__HOW TO COMPLETE THIS TASK__. The string "werden" appears in some lines of the entries that follow; copy each such line.

Records from a data collection:
——

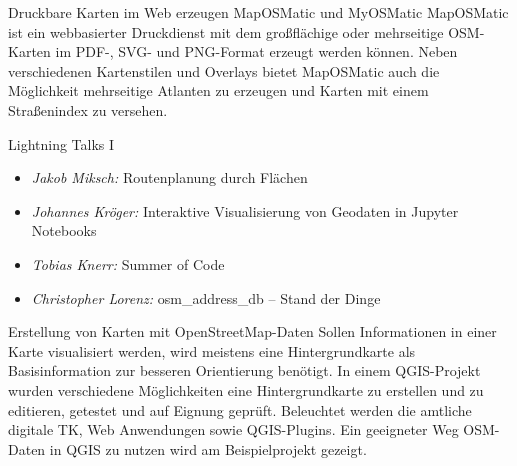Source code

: %
{Druckbare Karten im Web erzeugen}%
{MapOSMatic und MyOSMatic}%
{%
  MapOSMatic ist ein webbasierter Druckdienst mit dem großflächige oder mehrseitige OSM-Karten im
  PDF-, SVG- und PNG-Format erzeugt werden können. Neben verschiedenen Kartenstilen und Overlays
  bietet MapOSMatic auch die Möglichkeit mehrseitige Atlanten zu erzeugen und Karten mit einem
  Straßenindex zu versehen.
}

\abstractNeun{}%
{Lightning Talks I}%
{}%
{%
  \vspace{-2em}
  \begin{itemize}
    \RaggedRight
    \setlength{\itemsep}{-0.25\baselineskip} %
    \item \emph{Jakob Miksch:} Routenplanung durch Flächen
    \item \emph{Johannes Kröger:} Interaktive Visualisierung von Geodaten in Jupyter Notebooks
    \item \emph{Tobias Knerr:} Summer of Code
    \item \emph{Christopher Lorenz:} osm\_address\_db -- Stand der Dinge
  \end{itemize}
  \justifying
}
\vspace{-1.5em}

%
{Erstellung von Karten mit OpenStreetMap-Daten}%
{}%
{Sollen Informationen in einer Karte visualisiert werden, wird meistens eine
Hintergrundkarte als Basisinformation zur besseren Orientierung benötigt. In
einem QGIS-Projekt wurden verschiedene Möglichkeiten eine Hintergrundkarte zu
erstellen und zu editieren, getestet und auf Eignung geprüft. Beleuchtet werden
die amtliche digitale TK, Web Anwendungen sowie QGIS-Plugins. Ein geeigneter
Weg OSM-Daten in QGIS zu nutzen wird am Beispielprojekt gezeigt.}
\vspace{-0.5em}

——

__SOLUTION TO THE EXERCISE__.
  PDF-, SVG- und PNG-Format erzeugt werden können. Neben verschiedenen Kartenstilen und Overlays
{Sollen Informationen in einer Karte visualisiert werden, wird meistens eine
erstellen und zu editieren, getestet und auf Eignung geprüft. Beleuchtet werden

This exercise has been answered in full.